For 2012, Kvyat remained in the Formula Renault category, competing in both Formula Renault 2.0 Alps and the Eurocup Formula Renault 2.0 series. His debut in the Alps championship was marked with a dominating double win at Monza. In May he returned to the Eurocup, and recorded a double win in the opening round of the season at Motorland Aragón. In the Eurocup, Kvyat's main rival was Stoffel Vandoorne, who won four races versus Kvyat's six but he also never finished a single race below P4. Kvyat lost points at Nürburgring due to a wrong tyre choice by his team, and at Hungaroring after crashing with Oliver Rowland. The fate of the title was decided in the last round of the championship in Barcelona. Koiranen GP made a wrong call in the mixed conditions and selected wet tyres for Kvyat although the circuit was drying up after the rain; most of the other drivers on the grid started on slick tires. Thus, having lost several positions in the last part of the race, Kvyat did not score enough points to secure the title. In the Alps series, the Russian was fighting Norman Nato. Barcelona hosted the series finale just a couple of hours after the finish of the Eurocup race. Two title contenders crashed out and, having more overall points in the championship, Kvyat won the title. Russian driver remained with the Red Bull Junior Team and progressed to the GP3 Series for 2013.

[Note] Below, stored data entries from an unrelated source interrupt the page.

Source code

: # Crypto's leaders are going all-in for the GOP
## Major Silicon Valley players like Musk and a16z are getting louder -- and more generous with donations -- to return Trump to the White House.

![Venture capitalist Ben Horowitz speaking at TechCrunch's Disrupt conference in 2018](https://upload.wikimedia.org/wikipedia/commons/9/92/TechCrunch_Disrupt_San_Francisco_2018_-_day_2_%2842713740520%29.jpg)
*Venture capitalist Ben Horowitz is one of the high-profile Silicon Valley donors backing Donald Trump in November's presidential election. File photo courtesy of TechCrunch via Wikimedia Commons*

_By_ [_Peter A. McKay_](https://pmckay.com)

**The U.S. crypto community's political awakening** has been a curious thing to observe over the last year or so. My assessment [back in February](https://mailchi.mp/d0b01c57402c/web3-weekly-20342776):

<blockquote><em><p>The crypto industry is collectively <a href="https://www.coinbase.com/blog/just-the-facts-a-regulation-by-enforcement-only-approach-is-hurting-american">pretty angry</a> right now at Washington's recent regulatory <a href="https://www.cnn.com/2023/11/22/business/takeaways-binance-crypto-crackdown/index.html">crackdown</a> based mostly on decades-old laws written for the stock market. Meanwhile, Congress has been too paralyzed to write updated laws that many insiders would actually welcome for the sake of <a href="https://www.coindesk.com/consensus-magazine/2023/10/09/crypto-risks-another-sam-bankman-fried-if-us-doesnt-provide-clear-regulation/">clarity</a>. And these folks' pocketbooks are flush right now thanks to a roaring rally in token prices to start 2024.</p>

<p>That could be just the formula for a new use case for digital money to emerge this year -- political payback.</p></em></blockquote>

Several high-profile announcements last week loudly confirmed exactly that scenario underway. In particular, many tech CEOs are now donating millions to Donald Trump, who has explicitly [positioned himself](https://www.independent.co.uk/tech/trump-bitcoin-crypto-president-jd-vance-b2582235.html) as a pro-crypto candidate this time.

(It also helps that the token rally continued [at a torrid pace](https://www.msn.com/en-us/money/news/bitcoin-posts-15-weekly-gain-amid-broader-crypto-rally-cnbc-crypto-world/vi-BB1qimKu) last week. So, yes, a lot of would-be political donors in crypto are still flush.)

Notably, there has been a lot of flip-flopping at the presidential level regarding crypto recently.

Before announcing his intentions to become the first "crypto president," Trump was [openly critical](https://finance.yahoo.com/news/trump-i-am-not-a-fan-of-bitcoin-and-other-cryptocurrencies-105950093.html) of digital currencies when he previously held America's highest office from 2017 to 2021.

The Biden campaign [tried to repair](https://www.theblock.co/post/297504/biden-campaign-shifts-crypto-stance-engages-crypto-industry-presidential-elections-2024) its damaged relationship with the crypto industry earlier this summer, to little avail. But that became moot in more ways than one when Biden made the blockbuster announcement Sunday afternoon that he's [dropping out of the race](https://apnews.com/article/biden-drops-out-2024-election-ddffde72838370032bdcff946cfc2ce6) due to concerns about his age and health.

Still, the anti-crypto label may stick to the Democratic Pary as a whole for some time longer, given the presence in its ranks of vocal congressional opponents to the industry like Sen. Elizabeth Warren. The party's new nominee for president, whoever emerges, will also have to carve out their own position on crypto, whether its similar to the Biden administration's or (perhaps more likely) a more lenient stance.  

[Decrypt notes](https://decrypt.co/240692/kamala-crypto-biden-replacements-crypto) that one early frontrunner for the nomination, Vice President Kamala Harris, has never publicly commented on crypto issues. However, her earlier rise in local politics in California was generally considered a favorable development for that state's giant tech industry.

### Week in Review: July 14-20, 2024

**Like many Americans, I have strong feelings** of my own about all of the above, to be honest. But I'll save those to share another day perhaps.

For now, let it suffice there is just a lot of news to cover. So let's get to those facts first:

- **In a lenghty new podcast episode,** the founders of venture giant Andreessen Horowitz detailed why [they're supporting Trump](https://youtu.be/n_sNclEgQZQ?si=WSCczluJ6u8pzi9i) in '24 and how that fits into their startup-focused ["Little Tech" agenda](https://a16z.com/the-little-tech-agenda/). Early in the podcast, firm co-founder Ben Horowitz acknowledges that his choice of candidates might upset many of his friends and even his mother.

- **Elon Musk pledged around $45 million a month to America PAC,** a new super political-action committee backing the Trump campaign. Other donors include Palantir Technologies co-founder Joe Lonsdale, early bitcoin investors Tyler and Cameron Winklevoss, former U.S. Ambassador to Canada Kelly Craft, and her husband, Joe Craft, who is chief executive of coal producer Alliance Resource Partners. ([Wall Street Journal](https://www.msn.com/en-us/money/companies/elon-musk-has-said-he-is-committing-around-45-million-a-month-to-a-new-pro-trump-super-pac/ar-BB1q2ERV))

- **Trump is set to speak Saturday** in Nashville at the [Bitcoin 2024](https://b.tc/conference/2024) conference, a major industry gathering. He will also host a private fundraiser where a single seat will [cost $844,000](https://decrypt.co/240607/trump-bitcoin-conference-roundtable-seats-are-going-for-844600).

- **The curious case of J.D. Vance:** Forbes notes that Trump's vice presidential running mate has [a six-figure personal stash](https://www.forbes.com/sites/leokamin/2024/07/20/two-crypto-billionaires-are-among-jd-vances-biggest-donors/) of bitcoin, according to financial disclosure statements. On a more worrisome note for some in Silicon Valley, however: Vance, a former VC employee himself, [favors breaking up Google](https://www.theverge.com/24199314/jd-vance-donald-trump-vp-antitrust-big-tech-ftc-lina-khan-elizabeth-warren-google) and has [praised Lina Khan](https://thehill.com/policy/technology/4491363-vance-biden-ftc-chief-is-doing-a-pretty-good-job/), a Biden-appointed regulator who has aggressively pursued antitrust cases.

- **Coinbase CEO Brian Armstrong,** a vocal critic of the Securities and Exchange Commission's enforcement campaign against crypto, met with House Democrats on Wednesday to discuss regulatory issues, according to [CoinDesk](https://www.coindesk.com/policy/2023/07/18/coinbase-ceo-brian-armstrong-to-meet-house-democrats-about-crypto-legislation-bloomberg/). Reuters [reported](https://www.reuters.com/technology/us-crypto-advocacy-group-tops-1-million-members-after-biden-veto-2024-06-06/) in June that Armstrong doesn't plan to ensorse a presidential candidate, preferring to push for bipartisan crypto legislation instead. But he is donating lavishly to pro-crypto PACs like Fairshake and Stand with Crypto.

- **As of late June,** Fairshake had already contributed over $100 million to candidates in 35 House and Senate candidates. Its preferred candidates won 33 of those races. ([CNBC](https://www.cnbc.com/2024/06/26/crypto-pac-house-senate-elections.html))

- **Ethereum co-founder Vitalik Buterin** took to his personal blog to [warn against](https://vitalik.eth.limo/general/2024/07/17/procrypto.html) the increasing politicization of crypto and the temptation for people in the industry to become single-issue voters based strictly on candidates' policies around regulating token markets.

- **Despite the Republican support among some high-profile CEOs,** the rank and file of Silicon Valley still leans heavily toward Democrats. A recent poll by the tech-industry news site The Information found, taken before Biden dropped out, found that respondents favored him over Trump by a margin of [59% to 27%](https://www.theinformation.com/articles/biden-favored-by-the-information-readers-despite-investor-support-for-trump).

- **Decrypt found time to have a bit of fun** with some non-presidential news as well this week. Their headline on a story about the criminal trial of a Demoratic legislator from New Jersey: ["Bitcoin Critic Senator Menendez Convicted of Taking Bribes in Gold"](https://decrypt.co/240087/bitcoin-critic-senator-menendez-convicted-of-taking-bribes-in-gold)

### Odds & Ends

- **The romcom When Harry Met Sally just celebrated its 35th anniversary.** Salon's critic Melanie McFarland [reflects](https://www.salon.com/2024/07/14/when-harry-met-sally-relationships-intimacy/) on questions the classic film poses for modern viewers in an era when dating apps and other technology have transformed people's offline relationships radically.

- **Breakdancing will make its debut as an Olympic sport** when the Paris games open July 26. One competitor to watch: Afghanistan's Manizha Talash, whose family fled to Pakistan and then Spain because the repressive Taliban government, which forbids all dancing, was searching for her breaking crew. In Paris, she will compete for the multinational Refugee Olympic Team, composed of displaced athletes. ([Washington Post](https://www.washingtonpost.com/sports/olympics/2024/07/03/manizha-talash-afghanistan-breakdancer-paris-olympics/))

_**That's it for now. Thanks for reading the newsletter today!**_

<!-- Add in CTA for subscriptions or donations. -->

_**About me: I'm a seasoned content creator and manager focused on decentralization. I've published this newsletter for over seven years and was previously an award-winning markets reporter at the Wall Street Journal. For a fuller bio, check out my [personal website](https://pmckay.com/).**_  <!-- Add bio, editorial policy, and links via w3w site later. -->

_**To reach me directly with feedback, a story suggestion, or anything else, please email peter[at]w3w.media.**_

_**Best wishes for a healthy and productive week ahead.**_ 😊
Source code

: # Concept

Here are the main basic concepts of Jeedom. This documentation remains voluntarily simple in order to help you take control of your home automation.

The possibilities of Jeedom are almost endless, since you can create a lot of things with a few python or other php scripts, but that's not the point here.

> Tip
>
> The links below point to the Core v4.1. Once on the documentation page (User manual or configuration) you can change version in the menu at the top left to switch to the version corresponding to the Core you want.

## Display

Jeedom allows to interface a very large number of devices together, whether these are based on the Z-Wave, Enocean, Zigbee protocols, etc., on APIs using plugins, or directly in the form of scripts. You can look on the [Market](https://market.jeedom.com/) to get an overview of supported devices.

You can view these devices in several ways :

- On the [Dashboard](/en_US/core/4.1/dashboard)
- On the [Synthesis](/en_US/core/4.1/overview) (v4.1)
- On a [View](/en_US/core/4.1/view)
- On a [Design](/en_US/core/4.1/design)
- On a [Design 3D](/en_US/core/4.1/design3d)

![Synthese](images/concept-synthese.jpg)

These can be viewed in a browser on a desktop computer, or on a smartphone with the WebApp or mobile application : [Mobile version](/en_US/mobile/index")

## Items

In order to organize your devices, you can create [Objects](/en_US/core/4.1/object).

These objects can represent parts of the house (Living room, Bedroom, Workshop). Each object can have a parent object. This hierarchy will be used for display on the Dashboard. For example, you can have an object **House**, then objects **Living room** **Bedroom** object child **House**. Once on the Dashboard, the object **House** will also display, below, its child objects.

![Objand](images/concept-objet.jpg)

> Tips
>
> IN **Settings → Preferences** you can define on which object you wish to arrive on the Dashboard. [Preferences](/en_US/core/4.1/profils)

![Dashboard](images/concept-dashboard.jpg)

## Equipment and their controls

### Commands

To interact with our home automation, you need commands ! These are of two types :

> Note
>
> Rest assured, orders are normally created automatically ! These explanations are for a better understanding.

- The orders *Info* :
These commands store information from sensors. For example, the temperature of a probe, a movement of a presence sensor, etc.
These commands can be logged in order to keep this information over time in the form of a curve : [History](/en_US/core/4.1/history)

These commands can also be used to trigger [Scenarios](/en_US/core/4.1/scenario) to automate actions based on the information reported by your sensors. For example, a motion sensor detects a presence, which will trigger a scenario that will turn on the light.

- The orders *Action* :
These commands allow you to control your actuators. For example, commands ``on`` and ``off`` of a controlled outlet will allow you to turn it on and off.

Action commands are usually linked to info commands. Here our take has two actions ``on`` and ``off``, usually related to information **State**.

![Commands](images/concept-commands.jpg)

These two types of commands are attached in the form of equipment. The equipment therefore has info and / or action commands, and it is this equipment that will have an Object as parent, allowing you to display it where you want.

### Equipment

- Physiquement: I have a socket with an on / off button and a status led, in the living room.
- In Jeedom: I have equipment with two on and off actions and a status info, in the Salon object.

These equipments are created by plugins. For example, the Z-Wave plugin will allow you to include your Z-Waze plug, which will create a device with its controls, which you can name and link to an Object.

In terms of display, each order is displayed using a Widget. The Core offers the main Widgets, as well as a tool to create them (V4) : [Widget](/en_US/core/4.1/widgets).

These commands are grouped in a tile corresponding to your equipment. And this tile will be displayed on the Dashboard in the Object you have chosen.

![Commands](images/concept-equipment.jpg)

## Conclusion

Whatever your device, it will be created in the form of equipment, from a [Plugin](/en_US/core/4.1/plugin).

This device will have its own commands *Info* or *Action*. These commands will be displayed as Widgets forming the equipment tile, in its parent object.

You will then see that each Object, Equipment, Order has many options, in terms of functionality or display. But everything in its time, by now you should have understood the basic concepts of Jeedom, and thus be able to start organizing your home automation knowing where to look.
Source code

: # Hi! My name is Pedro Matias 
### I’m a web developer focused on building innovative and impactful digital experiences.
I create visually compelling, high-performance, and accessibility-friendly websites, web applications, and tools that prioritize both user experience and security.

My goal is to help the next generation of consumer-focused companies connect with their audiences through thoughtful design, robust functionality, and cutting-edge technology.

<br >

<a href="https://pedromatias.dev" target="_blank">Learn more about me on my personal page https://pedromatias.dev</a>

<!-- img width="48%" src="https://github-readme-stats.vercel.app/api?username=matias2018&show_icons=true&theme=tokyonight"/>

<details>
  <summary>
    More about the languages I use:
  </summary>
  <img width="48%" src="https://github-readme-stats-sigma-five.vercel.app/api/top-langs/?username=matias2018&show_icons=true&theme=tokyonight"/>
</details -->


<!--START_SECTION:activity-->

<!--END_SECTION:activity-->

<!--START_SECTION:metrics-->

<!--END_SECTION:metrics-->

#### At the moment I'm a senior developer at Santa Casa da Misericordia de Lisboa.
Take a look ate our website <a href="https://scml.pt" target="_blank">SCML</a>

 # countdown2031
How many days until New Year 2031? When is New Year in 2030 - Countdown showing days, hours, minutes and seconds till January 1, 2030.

GP3 and European Formula 3 (2013)

Kvyat spent 2013 competing in the GP3 Series with MW Arden and the European Formula 3 championship with Carlin Motorsport. Kvyat was a late registration for the latter series, and so he was ineligible for points. He scored five pole positions, seven podiums and a dominant win at Zandvoort. His first win saw an unusual mistake on the part of event organisers: there was no record of National Anthem of Russia present at Zandvoort, and "The Patriotic Song" by Mikhail Glinka was played instead to celebrate Kvyat's win. After this race he was offered a contract as a Formula 1 driver by Helmut Marko, head of the Red Bull Junior Team.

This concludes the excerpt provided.